Indeed, it is impossible to develop such a system any further unless we create new concepts and criteria. Present everyday language as well as specialized musical terminology is totally inadequate to describe the sonic traits that are revealed when we practice reduced listening on recorded sounds.
In this book I am not about to go into great detail on reduced listening and sound description. The reader is encouraged to consult other books on this subject, particularly my own digest of Pierre Schaeffer's work published under the title of Guide des objets sonores.
What Is Reduced Listening Good For?
"What ultimately is the usefulness of reduced listening?" wondered the film and video students whom we obliged to immerse themselves in it for four days straight. Indeed, it would seem that film and television use sounds solely for their figurative, semantic, or evocatory value, in reference to real or suggested causes, or to texts?but only rarely as formal raw materials in themselves.

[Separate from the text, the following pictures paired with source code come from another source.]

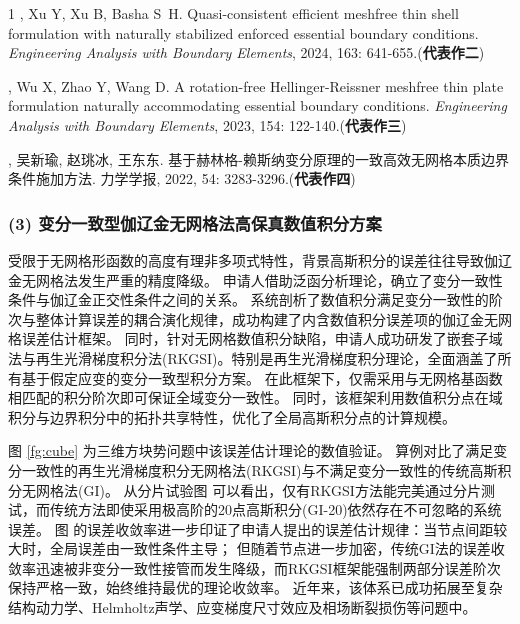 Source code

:\vspace{-50pt}
\begin{thebibliography}{1}
	, Xu Y, Xu B, Basha S~H.
	\newblock Quasi-consistent efficient meshfree thin shell formulation with
	  naturally stabilized enforced essential boundary conditions.
	\newblock \emph{Engineering Analysis with Boundary Elements}, 2024, 163:
	  641-655.(\textbf{代表作二})

	, Wu X, Zhao Y, Wang D.
	\newblock A rotation-free {{Hellinger-Reissner}} meshfree thin plate
	  formulation naturally accommodating essential boundary conditions.
	\newblock \emph{Engineering Analysis with Boundary Elements}, 2023, 154:
	  122-140.(\textbf{代表作三})

	\textbf{}, 吴新瑜, 赵珧冰, 王东东.
	\newblock
	  {基于赫林格-赖斯纳变分原理的一致高效无网格本质边界条件施加方法}.
	\newblock 力学学报, 2022, 54: 3283-3296.(\textbf{代表作四})

\end{thebibliography}

\subsubsection*{\bfseries (3) 变分一致型伽辽金无网格法高保真数值积分方案}

受限于无网格形函数的高度有理非多项式特性，背景高斯积分的误差往往导致伽辽金无网格法发生严重的精度降级。
申请人借助泛函分析理论，确立了变分一致性条件与伽辽金正交性条件之间的关系。
系统剖析了数值积分满足变分一致性的阶次与整体计算误差的耦合演化规律，成功构建了内含数值积分误差项的伽辽金无网格误差估计框架。
同时，针对无网格数值积分缺陷，申请人成功研发了嵌套子域法与再生光滑梯度积分法(RKGSI)。特别是再生光滑梯度积分理论，全面涵盖了所有基于假定应变的变分一致型积分方案。
在此框架下，仅需采用与无网格基函数相匹配的积分阶次即可保证全域变分一致性。
同时，该框架利用数值积分点在域积分与边界积分中的拓扑共享特性，优化了全局高斯积分点的计算规模。

图 \ref{fg:cube} 为三维方块势问题中该误差估计理论的数值验证。
算例对比了满足变分一致性的再生光滑梯度积分无网格法(RKGSI)与不满足变分一致性的传统高斯积分无网格法(GI)。
从分片试验图  可以看出，仅有RKGSI方法能完美通过分片测试，而传统方法即使采用极高阶的20点高斯积分(GI-20)依然存在不可忽略的系统误差。
图  的误差收敛率进一步印证了申请人提出的误差估计规律：当节点间距较大时，全局误差由一致性条件主导；
但随着节点进一步加密，传统GI法的误差收敛率迅速被非变分一致性接管而发生降级，而RKGSI框架能强制两部分误差阶次保持严格一致，始终维持最优的理论收敛率。
近年来，该体系已成功拓展至复杂结构动力学、Helmholtz声学、应变梯度尺寸效应及相场断裂损伤等问题中。

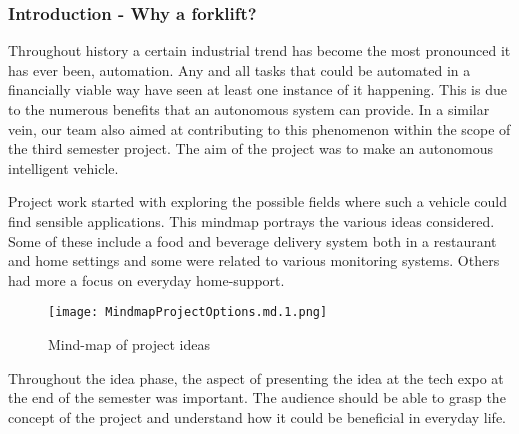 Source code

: \documentclass[../report.tex]{subfiles}
\begin{document}

\subsubsection{Introduction - Why a forklift?}
    Throughout history a certain industrial trend has become the most pronounced 
    it has ever been, automation. Any and all tasks that could be automated in a
    financially viable way have seen at least one instance of it happening. This
    is due to the numerous benefits that an autonomous system can provide. In a
    similar vein, our team also aimed at contributing to this phenomenon within 
    the scope of the third semester project. The aim of the project was to make
    an autonomous intelligent vehicle.

    Project work started with exploring the possible fields where such a vehicle
    could find sensible applications. This mindmap portrays the various ideas considered. 
    Some of these include a food and beverage delivery system both in a restaurant and home
    settings and some were related to various monitoring systems. Others had more a focus
    on everyday home-support.

    \begin{figure}[H]
        \centering
        \texttt{[image: MindmapProjectOptions.md.1.png]}
        \caption{Mind-map of project ideas}
    \end{figure}   

    Throughout the idea phase, the aspect of presenting the idea at the tech
    expo at the end of the semester was important. The audience should be able
    to grasp the concept of the project and understand how it could be
    beneficial in everyday life.
\end{document}
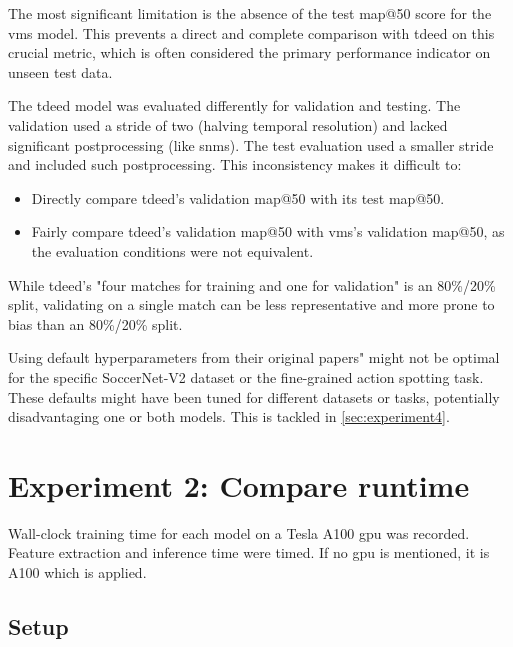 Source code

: The most significant limitation is the absence of the test \acrshort{map}@50 score for the \acrshort{vms} model. This prevents a direct and complete comparison with \acrshort{tdeed} on this crucial metric, which is often considered the primary performance indicator on unseen test data.

The \acrshort{tdeed} model was evaluated differently for validation and testing. The validation used a stride of two (halving temporal resolution) and lacked significant postprocessing (like \acrshort{snms}). The test evaluation used a smaller stride and included such postprocessing. This inconsistency makes it difficult to:

\begin{itemize}
    \item Directly compare \acrshort{tdeed}'s validation \acrshort{map}@50 with its test \acrshort{map}@50.
    \item Fairly compare \acrshort{tdeed}'s validation \acrshort{map}@50 with \acrshort{vms}'s validation \acrshort{map}@50, as the evaluation conditions were not equivalent.
\end{itemize}

While \acrshort{tdeed}'s "four matches for training and one for validation" is an 80\%/20\% split, validating on a single match can be less representative and more prone to bias than an 80\%/20\% split.

Using default hyperparameters from their original papers" might not be optimal for the specific SoccerNet-V2 dataset or the fine-grained action spotting task. These defaults might have been tuned for different datasets or tasks, potentially disadvantaging one or both models. This is tackled in \autoref{sec:experiment4}.



\section{Experiment 2: Compare runtime}
\label{sec:experiment2}

Wall-clock training time for each model on a Tesla A100 \acrshort{gpu} was recorded. Feature extraction and inference time were timed. If no \acrshort{gpu} is mentioned, it is A100 which is applied. 

\subsection{Setup}
\label{ssec:ex2_setup}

However, reduced listening has the enormous advantage of opening up our ears and sharpening our power of listening. Film and video makers, scholars, and technicians can get to know their medium better as a result of this experience and gain mastery over it. The emotional, physical, and aesthetic
value of a sound is linked not only to the causal explanation we attribute to it but also to its own qualities of timbre and texture, to its own personal vibration. So just as directors and cinematographers -even those who will never make abstract films- have everything to gain by refining their knowledge of visual materials and textures, we can similarly benefit from disciplined attention to the inherent qualities of sounds.
The Acousmatic Dimension and Reduced Listening
Reduced listening and the acousmatic situation share something in common, but in a more ambiguous way than Pierre Schaeffer (who first developed both notions) gave us to understand. Schaeffer emphasized how acousmatic listening, which we shall define further on as a situation wherein one hears the sound without seeing its cause, can modify our listening. Acousmatic sound draws our attention to sound traits normally hidden from us by the simultaneous sight of the causes-hidden because this sight reinforces the perception of certain elements of the sound and obscures others. The acousmatic truly allows sound to reveal itself in all its dimensions.
At the same time, Schaeffer thought the acousmatic situation could encourage reduced listening, in that it provokes one to separate oneself from causes or effects in favor of consciously attending to sonic textures, masses, and velocities. But, on the contrary, the opposite often occurs, at least at first, since the acousmatic situation intensifies causal listening in taking away the aid of sight. Confronted with a sound from a loudspeaker that is presenting itself without a visual calling card, the listener is led all the more intently to ask, "What's that?" (i.e., "What is causing this sound?") and to be attuned to the minutest clues (often interpreted wrong anyway) that might help to identify the cause.
When we listen acousmatically to recorded sounds it takes repeated hearings of a single sound to allow us gradually to stop attending to its cause and to more accurately perceive its own inherent traits.
A seasoned auditor can exercise causal listening and reduced listening in tandem, especially when the two are correlated. Indeed, what leads us to deduce a sound's cause if not the characteristic form it takes? Knowing that this is "the sound of x" allows us to proceed without further interference to
explore what the sound is like in and of itself.